Required work: Restate every line of the material that follows, word for word.

Records for processing:
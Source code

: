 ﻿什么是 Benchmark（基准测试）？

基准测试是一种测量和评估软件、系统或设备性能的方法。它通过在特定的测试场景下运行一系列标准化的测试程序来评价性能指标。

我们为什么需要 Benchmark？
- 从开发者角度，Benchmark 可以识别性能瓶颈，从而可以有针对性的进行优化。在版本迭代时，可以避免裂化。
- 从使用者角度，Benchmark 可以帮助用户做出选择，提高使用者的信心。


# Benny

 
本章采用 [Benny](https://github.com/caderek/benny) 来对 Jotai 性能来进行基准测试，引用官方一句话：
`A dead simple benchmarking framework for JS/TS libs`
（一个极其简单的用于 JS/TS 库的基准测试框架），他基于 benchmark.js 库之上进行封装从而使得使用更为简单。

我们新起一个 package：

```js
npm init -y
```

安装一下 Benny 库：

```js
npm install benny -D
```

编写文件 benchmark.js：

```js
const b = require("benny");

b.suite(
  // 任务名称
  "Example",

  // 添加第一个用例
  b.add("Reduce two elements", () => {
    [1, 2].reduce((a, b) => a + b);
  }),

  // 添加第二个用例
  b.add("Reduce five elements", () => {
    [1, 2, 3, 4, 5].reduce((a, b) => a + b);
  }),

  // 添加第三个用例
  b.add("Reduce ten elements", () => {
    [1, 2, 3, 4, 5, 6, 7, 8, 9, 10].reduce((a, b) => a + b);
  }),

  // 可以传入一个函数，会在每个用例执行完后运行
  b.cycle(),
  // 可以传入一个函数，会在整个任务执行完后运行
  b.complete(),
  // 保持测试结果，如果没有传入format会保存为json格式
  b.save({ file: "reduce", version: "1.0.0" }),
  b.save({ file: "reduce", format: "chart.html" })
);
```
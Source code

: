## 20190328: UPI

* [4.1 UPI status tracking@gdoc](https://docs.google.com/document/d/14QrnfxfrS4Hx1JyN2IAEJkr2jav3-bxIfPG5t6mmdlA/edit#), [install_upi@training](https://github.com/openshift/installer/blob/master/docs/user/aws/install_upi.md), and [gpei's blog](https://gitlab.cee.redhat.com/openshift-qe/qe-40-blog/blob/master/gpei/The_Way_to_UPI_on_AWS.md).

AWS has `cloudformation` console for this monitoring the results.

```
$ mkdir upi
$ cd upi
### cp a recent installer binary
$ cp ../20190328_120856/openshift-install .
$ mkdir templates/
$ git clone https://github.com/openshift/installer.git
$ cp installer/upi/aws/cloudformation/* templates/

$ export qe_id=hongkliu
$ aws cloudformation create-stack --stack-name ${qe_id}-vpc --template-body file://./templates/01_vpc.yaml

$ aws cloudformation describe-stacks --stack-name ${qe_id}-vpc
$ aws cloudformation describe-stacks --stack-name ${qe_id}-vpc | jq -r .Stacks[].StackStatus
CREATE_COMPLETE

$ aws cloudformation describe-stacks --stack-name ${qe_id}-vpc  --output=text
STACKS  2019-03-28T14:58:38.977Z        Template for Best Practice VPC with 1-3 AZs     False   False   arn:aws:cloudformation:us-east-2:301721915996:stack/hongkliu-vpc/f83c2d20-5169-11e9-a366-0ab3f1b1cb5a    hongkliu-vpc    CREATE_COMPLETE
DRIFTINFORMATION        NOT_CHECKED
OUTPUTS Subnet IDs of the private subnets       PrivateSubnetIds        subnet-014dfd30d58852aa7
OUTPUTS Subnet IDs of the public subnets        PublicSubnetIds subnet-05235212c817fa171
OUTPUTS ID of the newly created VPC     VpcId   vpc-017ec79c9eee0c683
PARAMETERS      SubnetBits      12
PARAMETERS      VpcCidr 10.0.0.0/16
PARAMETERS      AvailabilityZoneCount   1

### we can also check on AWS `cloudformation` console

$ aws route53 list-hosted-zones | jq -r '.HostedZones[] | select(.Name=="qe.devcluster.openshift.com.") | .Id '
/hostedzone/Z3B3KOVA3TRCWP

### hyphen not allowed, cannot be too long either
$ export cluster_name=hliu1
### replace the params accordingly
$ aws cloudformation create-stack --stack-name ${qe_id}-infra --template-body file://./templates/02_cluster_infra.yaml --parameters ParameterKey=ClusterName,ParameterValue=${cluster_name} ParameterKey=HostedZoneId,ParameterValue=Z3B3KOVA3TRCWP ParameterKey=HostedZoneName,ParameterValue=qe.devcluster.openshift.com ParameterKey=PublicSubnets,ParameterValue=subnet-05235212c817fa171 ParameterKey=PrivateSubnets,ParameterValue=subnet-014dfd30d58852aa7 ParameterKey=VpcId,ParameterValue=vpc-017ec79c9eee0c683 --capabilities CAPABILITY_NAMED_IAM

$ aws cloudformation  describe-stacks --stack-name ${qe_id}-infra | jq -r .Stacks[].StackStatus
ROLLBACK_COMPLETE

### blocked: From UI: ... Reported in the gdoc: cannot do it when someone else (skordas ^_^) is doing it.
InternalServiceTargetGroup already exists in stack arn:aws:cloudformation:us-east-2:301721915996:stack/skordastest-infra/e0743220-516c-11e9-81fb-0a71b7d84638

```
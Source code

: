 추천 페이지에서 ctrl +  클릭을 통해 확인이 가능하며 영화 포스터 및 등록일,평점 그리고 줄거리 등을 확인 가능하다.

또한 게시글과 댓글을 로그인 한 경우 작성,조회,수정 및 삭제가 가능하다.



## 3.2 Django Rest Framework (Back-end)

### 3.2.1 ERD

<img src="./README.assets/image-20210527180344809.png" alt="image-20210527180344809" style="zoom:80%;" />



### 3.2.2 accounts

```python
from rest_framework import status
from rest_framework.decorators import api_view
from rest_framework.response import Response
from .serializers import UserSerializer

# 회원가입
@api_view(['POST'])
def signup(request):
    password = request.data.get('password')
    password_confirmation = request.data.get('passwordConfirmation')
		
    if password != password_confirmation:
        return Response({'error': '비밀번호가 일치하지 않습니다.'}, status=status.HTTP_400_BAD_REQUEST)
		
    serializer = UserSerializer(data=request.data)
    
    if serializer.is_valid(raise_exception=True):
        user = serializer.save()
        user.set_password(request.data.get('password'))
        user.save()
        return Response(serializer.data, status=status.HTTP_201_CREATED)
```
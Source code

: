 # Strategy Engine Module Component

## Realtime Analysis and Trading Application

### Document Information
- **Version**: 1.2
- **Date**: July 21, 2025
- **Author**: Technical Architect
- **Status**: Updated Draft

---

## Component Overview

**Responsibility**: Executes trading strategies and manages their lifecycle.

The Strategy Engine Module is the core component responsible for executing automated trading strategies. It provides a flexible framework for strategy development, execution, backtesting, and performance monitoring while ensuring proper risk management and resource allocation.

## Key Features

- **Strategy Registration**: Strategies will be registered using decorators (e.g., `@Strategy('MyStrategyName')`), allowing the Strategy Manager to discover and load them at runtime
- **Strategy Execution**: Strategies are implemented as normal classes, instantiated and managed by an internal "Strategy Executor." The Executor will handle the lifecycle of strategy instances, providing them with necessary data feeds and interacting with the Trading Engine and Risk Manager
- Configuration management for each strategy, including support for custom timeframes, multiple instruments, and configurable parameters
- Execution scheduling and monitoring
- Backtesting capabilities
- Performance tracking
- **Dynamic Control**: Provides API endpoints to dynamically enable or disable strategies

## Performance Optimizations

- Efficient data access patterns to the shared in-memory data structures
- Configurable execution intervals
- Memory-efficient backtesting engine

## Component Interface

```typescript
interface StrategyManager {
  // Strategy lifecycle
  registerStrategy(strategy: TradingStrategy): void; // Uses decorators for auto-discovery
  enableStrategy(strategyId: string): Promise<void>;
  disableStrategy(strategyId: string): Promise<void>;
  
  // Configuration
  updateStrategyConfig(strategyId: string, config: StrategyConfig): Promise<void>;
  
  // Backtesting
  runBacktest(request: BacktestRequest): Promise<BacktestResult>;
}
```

Response to the exercise:
Source code

: ﻿什么是 Benchmark（基准测试）？

基准测试是一种测量和评估软件、系统或设备性能的方法。它通过在特定的测试场景下运行一系列标准化的测试程序来评价性能指标。

我们为什么需要 Benchmark？
- 从开发者角度，Benchmark 可以识别性能瓶颈，从而可以有针对性的进行优化。在版本迭代时，可以避免裂化。
- 从使用者角度，Benchmark 可以帮助用户做出选择，提高使用者的信心。


# Benny

 
本章采用 [Benny](https://github.com/caderek/benny) 来对 Jotai 性能来进行基准测试，引用官方一句话：
`A dead simple benchmarking framework for JS/TS libs`
（一个极其简单的用于 JS/TS 库的基准测试框架），他基于 benchmark.js 库之上进行封装从而使得使用更为简单。

我们新起一个 package：

```js
npm init -y
```

安装一下 Benny 库：

```js
npm install benny -D
```

编写文件 benchmark.js：

```js
const b = require("benny");

b.suite(
  // 任务名称
  "Example",

  // 添加第一个用例
  b.add("Reduce two elements", () => {
    [1, 2].reduce((a, b) => a + b);
  }),

  // 添加第二个用例
  b.add("Reduce five elements", () => {
    [1, 2, 3, 4, 5].reduce((a, b) => a + b);
  }),

  // 添加第三个用例
  b.add("Reduce ten elements", () => {
    [1, 2, 3, 4, 5, 6, 7, 8, 9, 10].reduce((a, b) => a + b);
  }),

  // 可以传入一个函数，会在每个用例执行完后运行
  b.cycle(),
  // 可以传入一个函数，会在整个任务执行完后运行
  b.complete(),
  // 保持测试结果，如果没有传入format会保存为json格式
  b.save({ file: "reduce", version: "1.0.0" }),
  b.save({ file: "reduce", format: "chart.html" })
);
```
Source code

:## 20190328: UPI

* [4.1 UPI status tracking@gdoc](https://docs.google.com/document/d/14QrnfxfrS4Hx1JyN2IAEJkr2jav3-bxIfPG5t6mmdlA/edit#), [install_upi@training](https://github.com/openshift/installer/blob/master/docs/user/aws/install_upi.md), and [gpei's blog](https://gitlab.cee.redhat.com/openshift-qe/qe-40-blog/blob/master/gpei/The_Way_to_UPI_on_AWS.md).

AWS has `cloudformation` console for this monitoring the results.

```
$ mkdir upi
$ cd upi
### cp a recent installer binary
$ cp ../20190328_120856/openshift-install .
$ mkdir templates/
$ git clone https://github.com/openshift/installer.git
$ cp installer/upi/aws/cloudformation/* templates/

$ export qe_id=hongkliu
$ aws cloudformation create-stack --stack-name ${qe_id}-vpc --template-body file://./templates/01_vpc.yaml

$ aws cloudformation describe-stacks --stack-name ${qe_id}-vpc
$ aws cloudformation describe-stacks --stack-name ${qe_id}-vpc | jq -r .Stacks[].StackStatus
CREATE_COMPLETE

$ aws cloudformation describe-stacks --stack-name ${qe_id}-vpc  --output=text
STACKS  2019-03-28T14:58:38.977Z        Template for Best Practice VPC with 1-3 AZs     False   False   arn:aws:cloudformation:us-east-2:301721915996:stack/hongkliu-vpc/f83c2d20-5169-11e9-a366-0ab3f1b1cb5a    hongkliu-vpc    CREATE_COMPLETE
DRIFTINFORMATION        NOT_CHECKED
OUTPUTS Subnet IDs of the private subnets       PrivateSubnetIds        subnet-014dfd30d58852aa7
OUTPUTS Subnet IDs of the public subnets        PublicSubnetIds subnet-05235212c817fa171
OUTPUTS ID of the newly created VPC     VpcId   vpc-017ec79c9eee0c683
PARAMETERS      SubnetBits      12
PARAMETERS      VpcCidr 10.0.0.0/16
PARAMETERS      AvailabilityZoneCount   1

### we can also check on AWS `cloudformation` console

$ aws route53 list-hosted-zones | jq -r '.HostedZones[] | select(.Name=="qe.devcluster.openshift.com.") | .Id '
/hostedzone/Z3B3KOVA3TRCWP

### hyphen not allowed, cannot be too long either
$ export cluster_name=hliu1
### replace the params accordingly
$ aws cloudformation create-stack --stack-name ${qe_id}-infra --template-body file://./templates/02_cluster_infra.yaml --parameters ParameterKey=ClusterName,ParameterValue=${cluster_name} ParameterKey=HostedZoneId,ParameterValue=Z3B3KOVA3TRCWP ParameterKey=HostedZoneName,ParameterValue=qe.devcluster.openshift.com ParameterKey=PublicSubnets,ParameterValue=subnet-05235212c817fa171 ParameterKey=PrivateSubnets,ParameterValue=subnet-014dfd30d58852aa7 ParameterKey=VpcId,ParameterValue=vpc-017ec79c9eee0c683 --capabilities CAPABILITY_NAMED_IAM

$ aws cloudformation  describe-stacks --stack-name ${qe_id}-infra | jq -r .Stacks[].StackStatus
ROLLBACK_COMPLETE

### blocked: From UI: ... Reported in the gdoc: cannot do it when someone else (skordas ^_^) is doing it.
InternalServiceTargetGroup already exists in stack arn:aws:cloudformation:us-east-2:301721915996:stack/skordastest-infra/e0743220-516c-11e9-81fb-0a71b7d84638

```
Source code

: 추천 페이지에서 ctrl +  클릭을 통해 확인이 가능하며 영화 포스터 및 등록일,평점 그리고 줄거리 등을 확인 가능하다.

또한 게시글과 댓글을 로그인 한 경우 작성,조회,수정 및 삭제가 가능하다.



## 3.2 Django Rest Framework (Back-end)

### 3.2.1 ERD

<img src="./README.assets/image-20210527180344809.png" alt="image-20210527180344809" style="zoom:80%;" />



### 3.2.2 accounts

```python
from rest_framework import status
from rest_framework.decorators import api_view
from rest_framework.response import Response
from .serializers import UserSerializer

# 회원가입
@api_view(['POST'])
def signup(request):
    password = request.data.get('password')
    password_confirmation = request.data.get('passwordConfirmation')
		
    if password != password_confirmation:
        return Response({'error': '비밀번호가 일치하지 않습니다.'}, status=status.HTTP_400_BAD_REQUEST)
		
    serializer = UserSerializer(data=request.data)
    
    if serializer.is_valid(raise_exception=True):
        user = serializer.save()
        user.set_password(request.data.get('password'))
        user.save()
        return Response(serializer.data, status=status.HTTP_201_CREATED)
```
Source code

: # Strategy Engine Module Component

## Realtime Analysis and Trading Application

### Document Information
- **Version**: 1.2
- **Date**: July 21, 2025
- **Author**: Technical Architect
- **Status**: Updated Draft

---

## Component Overview

**Responsibility**: Executes trading strategies and manages their lifecycle.

The Strategy Engine Module is the core component responsible for executing automated trading strategies. It provides a flexible framework for strategy development, execution, backtesting, and performance monitoring while ensuring proper risk management and resource allocation.

## Key Features

- **Strategy Registration**: Strategies will be registered using decorators (e.g., `@Strategy('MyStrategyName')`), allowing the Strategy Manager to discover and load them at runtime
- **Strategy Execution**: Strategies are implemented as normal classes, instantiated and managed by an internal "Strategy Executor." The Executor will handle the lifecycle of strategy instances, providing them with necessary data feeds and interacting with the Trading Engine and Risk Manager
- Configuration management for each strategy, including support for custom timeframes, multiple instruments, and configurable parameters
- Execution scheduling and monitoring
- Backtesting capabilities
- Performance tracking
- **Dynamic Control**: Provides API endpoints to dynamically enable or disable strategies

## Performance Optimizations

- Efficient data access patterns to the shared in-memory data structures
- Configurable execution intervals
- Memory-efficient backtesting engine

## Component Interface

```typescript
interface StrategyManager {
  // Strategy lifecycle
  registerStrategy(strategy: TradingStrategy): void; // Uses decorators for auto-discovery
  enableStrategy(strategyId: string): Promise<void>;
  disableStrategy(strategyId: string): Promise<void>;
  
  // Configuration
  updateStrategyConfig(strategyId: string, config: StrategyConfig): Promise<void>;
  
  // Backtesting
  runBacktest(request: BacktestRequest): Promise<BacktestResult>;
}
```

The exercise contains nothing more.